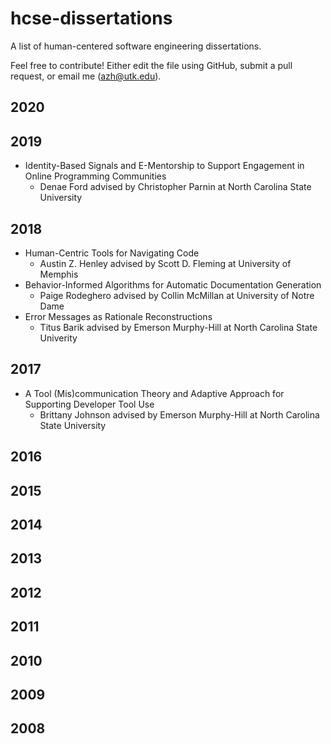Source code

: # hcse-dissertations
A list of human-centered software engineering dissertations. 

Feel free to contribute! Either edit the file using GitHub, submit a pull request, or email me (azh@utk.edu).

## 2020

## 2019
* Identity-Based Signals and E-Mentorship to Support Engagement in Online Programming Communities
  * Denae Ford advised by Christopher Parnin at North Carolina State University

## 2018
* Human-Centric Tools for Navigating Code
  * Austin Z. Henley advised by Scott D. Fleming at University of Memphis
* Behavior-Informed Algorithms for Automatic Documentation Generation
  * Paige Rodeghero advised by Collin McMillan at University of Notre Dame
* Error Messages as Rationale Reconstructions
  * Titus Barik advised by Emerson Murphy-Hill at North Carolina State Univerity

## 2017
 * A Tool (Mis)communication Theory and Adaptive Approach for Supporting Developer Tool Use
   * Brittany Johnson advised by Emerson Murphy-Hill at North Carolina State University
   
## 2016

## 2015

## 2014

## 2013

## 2012

## 2011

## 2010

## 2009

## 2008

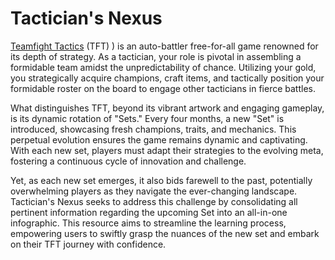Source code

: # Tactician's Nexus

[Teamfight Tactics](https://teamfighttactics.leagueoflegends.com/en-us/) (TFT) ) is an auto-battler free-for-all game renowned for its depth of strategy. As a tactician, your role is pivotal in assembling a formidable team amidst the unpredictability of chance. Utilizing your gold, you strategically acquire champions, craft items, and tactically position your formidable roster on the board to engage other tacticians in fierce battles.

What distinguishes TFT, beyond its vibrant artwork and engaging gameplay, is its dynamic rotation of "Sets." Every four months, a new "Set" is introduced, showcasing fresh champions, traits, and mechanics. This perpetual evolution ensures the game remains dynamic and captivating. With each new set, players must adapt their strategies to the evolving meta, fostering a continuous cycle of innovation and challenge.

Yet, as each new set emerges, it also bids farewell to the past, potentially overwhelming players as they navigate the ever-changing landscape. Tactician's Nexus seeks to address this challenge by consolidating all pertinent information regarding the upcoming Set into an all-in-one infographic. This resource aims to streamline the learning process, empowering users to swiftly grasp the nuances of the new set and embark on their TFT journey with confidence.
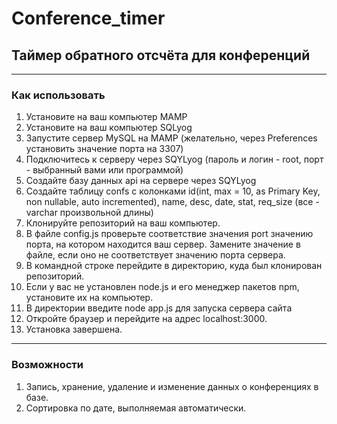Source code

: # Conference_timer
## Таймер обратного отсчёта для конференций
<hr>

### Как использовать
1. Установите на ваш компьютер MAMP <br>
2. Установите на ваш компьютер SQLyog <br>
3. Запустите сервер MySQL на MAMP (желательно, через Preferences установить значение порта на 3307) <br>
4. Подключитесь к серверу через SQYLyog (пароль и логин - root, порт - выбранный вами или программой) <br>
5. Создайте базу данных api на сервере через SQYLyog <br>
6. Создайте таблицу confs с колонками id(int, max = 10, as Primary Key, non nullable, auto incremented), name, desc, date, stat, req_size (все - varchar произвольной длины) <br>
7. Клонируйте репозиторий на ваш компьютер.<br>
8. В файле config.js проверьте соответствие значения port значению порта, на котором находится ваш сервер. Замените значение в файле, если оно не соответствует значению порта сервера.<br>
9. В командной строке перейдите в директорию, куда был клонирован репозиторий.<br>
10. Если у вас не установлен node.js и его менеджер пакетов npm, установите их на компьютер.<br>
11. В директории введите node app.js для запуска сервера сайта<br>
12. Откройте браузер и перейдите на адрес localhost:3000.<br>
13. Установка завершена.<br>
<hr>

### Возможности
1. Запись, хранение, удаление и изменение данных о конференциях в базе.<br>
2. Сортировка по дате, выполняемая автоматически.<br>
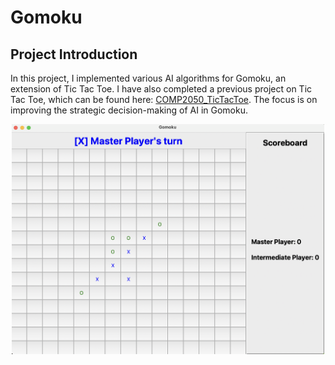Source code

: # Gomoku
## Project Introduction

In this project, I implemented various AI algorithms for Gomoku, an extension of Tic Tac Toe. I have also completed a previous project on Tic Tac Toe, which can be found here: [COMP2050_TicTacToe](https://github.com/Thanh-WuTan/COMP2050_TicTacToe). The focus is on improving the strategic decision-making of AI in Gomoku.

<p align="center">
  <img src="gomoku.png" width=500/>
</p>

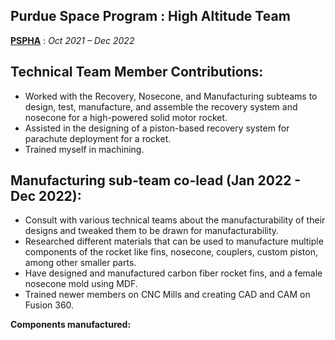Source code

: ## Purdue Space Program : High Altitude Team
**<a href="https://purdueseds.space/high-altitude/" target="_blank" title="Click">PSPHA</a>** : *Oct 2021 – Dec 2022*

## Technical Team Member Contributions:

- Worked with the Recovery, Nosecone, and Manufacturing subteams to design, test, manufacture, and assemble the recovery system and nosecone for a high-powered solid motor rocket.
- Assisted in the designing of a piston-based recovery system for parachute deployment for a rocket.
- Trained myself in machining.

## Manufacturing sub-team co-lead (Jan 2022 - Dec 2022):

- Consult with various technical teams about the manufacturability of their designs and tweaked them to be drawn for manufacturability.
- Researched different materials that can be used to manufacture multiple components of the rocket like fins, nosecone, couplers, custom piston, among other smaller parts.
- Have designed and manufactured carbon fiber rocket fins, and a female nosecone mold using MDF.
- Trained newer members on CNC Mills and creating CAD and CAM on Fusion 360.

**Components manufactured:**
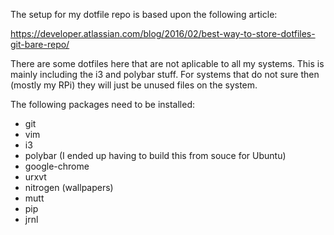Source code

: The setup for my dotfile repo is based upon the following article:

https://developer.atlassian.com/blog/2016/02/best-way-to-store-dotfiles-git-bare-repo/


There are some dotfiles here that are not aplicable to all my systems.  This is mainly
including the i3 and polybar stuff.  For systems that do not sure then (mostly my RPi) they will just be unused files on the system.  

The following packages need to be installed:
- git
- vim
- i3
- polybar (I ended up having to build this from souce for Ubuntu)
- google-chrome
- urxvt
- nitrogen (wallpapers)
- mutt
- pip
- jrnl

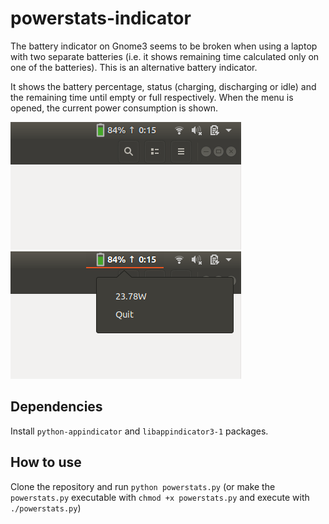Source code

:# powerstats-indicator
The battery indicator on Gnome3 seems to be broken when using a laptop with two separate batteries (i.e. it shows remaining time calculated only on one of the batteries). This is an alternative battery indicator.

It shows the battery percentage, status (charging, discharging or idle) and the remaining time until empty or full respectively. When the menu is opened, the current power consumption is shown.

![Indicator](https://github.com/nilshellerhoff/powerstats-indicator/blob/master/indicator.png)
![Indicator menu](https://github.com/nilshellerhoff/powerstats-indicator/blob/master/indicator-menu.png)

## Dependencies
Install `python-appindicator` and `libappindicator3-1` packages.

## How to use
Clone the repository and run `python powerstats.py` (or make the `powerstats.py` executable with `chmod +x powerstats.py` and execute with `./powerstats.py`)
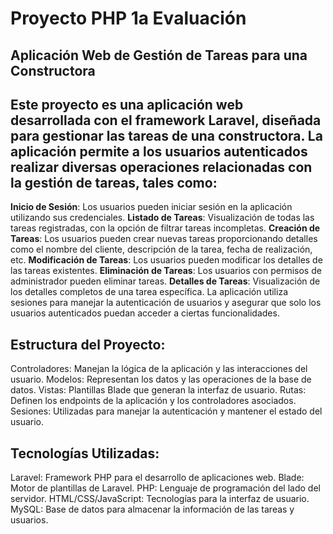 # Proyecto PHP 1a Evaluación
## Aplicación Web de Gestión de Tareas para una Constructora

## Este proyecto es una aplicación web desarrollada con el framework Laravel, diseñada para gestionar las tareas de una constructora. La aplicación permite a los usuarios autenticados realizar diversas operaciones relacionadas con la gestión de tareas, tales como:

**Inicio de Sesión**: Los usuarios pueden iniciar sesión en la aplicación utilizando sus credenciales.
**Listado de Tareas**: Visualización de todas las tareas registradas, con la opción de filtrar tareas incompletas.
**Creación de Tareas**: Los usuarios pueden crear nuevas tareas proporcionando detalles como el nombre del cliente, descripción de la tarea, fecha de realización, etc.
**Modificación de Tareas**: Los usuarios pueden modificar los detalles de las tareas existentes.
**Eliminación de Tareas**: Los usuarios con permisos de administrador pueden eliminar tareas.
**Detalles de Tareas**: Visualización de los detalles completos de una tarea específica.
La aplicación utiliza sesiones para manejar la autenticación de usuarios y asegurar que solo los usuarios autenticados puedan acceder a ciertas funcionalidades.

## Estructura del Proyecto:

Controladores: Manejan la lógica de la aplicación y las interacciones del usuario.
Modelos: Representan los datos y las operaciones de la base de datos.
Vistas: Plantillas Blade que generan la interfaz de usuario.
Rutas: Definen los endpoints de la aplicación y los controladores asociados.
Sesiones: Utilizadas para manejar la autenticación y mantener el estado del usuario.

## Tecnologías Utilizadas:

Laravel: Framework PHP para el desarrollo de aplicaciones web.
Blade: Motor de plantillas de Laravel.
PHP: Lenguaje de programación del lado del servidor.
HTML/CSS/JavaScript: Tecnologías para la interfaz de usuario.
MySQL: Base de datos para almacenar la información de las tareas y usuarios.
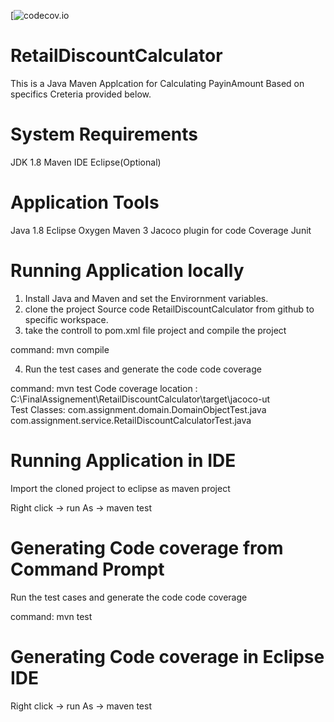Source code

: [![codecov.io](75%)

# RetailDiscountCalculator

This is a Java Maven Applcation for Calculating PayinAmount Based on specifics Creteria provided below.

# System Requirements 

JDK 1.8
Maven
IDE Eclipse(Optional)

# Application Tools

Java 1.8
Eclipse Oxygen
Maven 3
Jacoco plugin for code Coverage
Junit


# Running  Application locally

1. Install Java and Maven and set the Envirornment variables.
2. clone the project Source code RetailDiscountCalculator from github to specific workspace.
3. take the controll to pom.xml file project and compile the project
	
command:	mvn compile
	
4. Run the test cases and generate the code code coverage

command:	mvn test
Code coverage location : C:\FinalAssignement\RetailDiscountCalculator\target\jacoco-ut\
Test Classes: com.assignment.domain.DomainObjectTest.java
			  com.assignment.service.RetailDiscountCalculatorTest.java

# Running  Application in IDE

Import the cloned project to eclipse as maven project
 
Right click  -> run As -> maven test

# Generating   Code coverage from Command Prompt

Run the test cases and generate the code code coverage

command:	mvn test

# Generating  Code coverage in  Eclipse IDE


Right click  -> run As -> maven test   
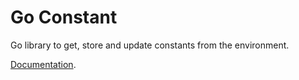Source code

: # Go Constant
Go library to get, store and update constants from the environment.

[Documentation](https://godoc.org/github.com/JamesStewy/constant).
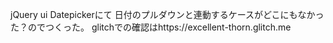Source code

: jQuery ui Datepickerにて
日付のプルダウンと連動するケースがどこにもなかった？のでつくった。
glitchでの確認はhttps://excellent-thorn.glitch.me
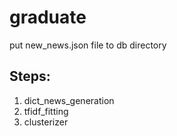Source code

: # graduate

put new_news.json file to db directory

## Steps:

1. dict_news_generation 
2. tfidf_fitting 
3. clusterizer
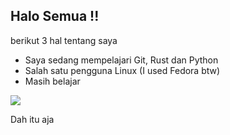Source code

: ## Halo Semua !!
berikut 3 hal tentang saya
- Saya sedang mempelajari Git, Rust dan Python 
- Salah satu pengguna Linux (I used Fedora btw)
- Masih belajar


<a href="###">
  <img src="https://github-readme-stats.vercel.app/api/top-langs/?username=lilwutwut&layout=compact">
</a>


Dah itu aja

<!--
**theamazingantx/theamazingantx** is a ✨ _special_ ✨ repository because its `README.md` (this file) appears on your GitHub profile.

Here are some ideas to get you started:

- 🔭 I’m currently working on ...
- 🌱 I’m currently learning ...
- 👯 I’m looking to collaborate on ...
- 🤔 I’m looking for help with ...
- 💬 Ask me about ...
- 📫 How to reach me: ...
- 😄 Pronouns: ...
- ⚡ Fun fact: ...
-->
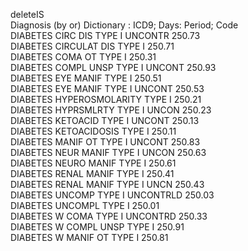 
deleteIS	
Diagnosis
(by or) Dictionary : ICD9; Days: Period;	Code						
DIABETES CIRC DIS TYPE I UNCONTR	250.73					
DIABETES CIRCULAT DIS TYPE I	250.71					
DIABETES COMA OT TYPE I	250.31					
DIABETES COMPL UNSP TYPE I UNCONT	250.93					
DIABETES EYE MANIF TYPE I	250.51					
DIABETES EYE MANIF TYPE I UNCONT	250.53					
DIABETES HYPEROSMOLARITY TYPE I	250.21					
DIABETES HYPRSMLRTY TYPE I UNCON	250.23					
DIABETES KETOACID TYPE I UNCONT	250.13					
DIABETES KETOACIDOSIS TYPE I	250.11					
DIABETES MANIF OT TYPE I UNCONT	250.83					
DIABETES NEUR MANIF TYPE I UNCON	250.63					
DIABETES NEURO MANIF TYPE I	250.61					
DIABETES RENAL MANIF TYPE I	250.41					
DIABETES RENAL MANIF TYPE I UNCN	250.43					
DIABETES UNCOMP TYPE I UNCONTRLD	250.03					
DIABETES UNCOMPL TYPE I	250.01					
DIABETES W COMA TYPE I UNCONTRD	250.33					
DIABETES W COMPL UNSP TYPE I	250.91					
DIABETES W MANIF OT TYPE I	250.81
------
Retype the entries above exactly, starting at their first line and ending with the line that holds "Online Programming Communities"; pictures stay out.

Source code

: # hcse-dissertations
A list of human-centered software engineering dissertations. 

Feel free to contribute! Either edit the file using GitHub, submit a pull request, or email me (azh@utk.edu).

## 2020

## 2019
* Identity-Based Signals and E-Mentorship to Support Engagement in Online Programming Communities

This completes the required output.